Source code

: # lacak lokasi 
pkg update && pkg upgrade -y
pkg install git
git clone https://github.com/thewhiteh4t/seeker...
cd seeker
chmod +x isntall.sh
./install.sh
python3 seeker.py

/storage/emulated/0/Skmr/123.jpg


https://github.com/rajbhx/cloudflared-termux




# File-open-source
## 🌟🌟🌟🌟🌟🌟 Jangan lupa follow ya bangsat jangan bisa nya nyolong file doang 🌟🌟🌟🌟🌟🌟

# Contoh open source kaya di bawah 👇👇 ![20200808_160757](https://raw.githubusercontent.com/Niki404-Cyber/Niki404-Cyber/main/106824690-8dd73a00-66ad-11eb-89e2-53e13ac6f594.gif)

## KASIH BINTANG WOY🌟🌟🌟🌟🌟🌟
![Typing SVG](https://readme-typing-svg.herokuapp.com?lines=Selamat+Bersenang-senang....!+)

■ ■ ■ ■ ■ ■ ■

PROBLEM DESCRIPTION.
Find the string "https" in the data. Report each line it appears in.

SOLUTION.
git clone https://github.com/thewhiteh4t/seeker...
https://github.com/rajbhx/cloudflared-termux
# Contoh open source kaya di bawah 👇👇 ![20200808_160757](https://raw.githubusercontent.com/Niki404-Cyber/Niki404-Cyber/main/106824690-8dd73a00-66ad-11eb-89e2-53e13ac6f594.gif)
![Typing SVG](https://readme-typing-svg.herokuapp.com?lines=Selamat+Bersenang-senang....!+)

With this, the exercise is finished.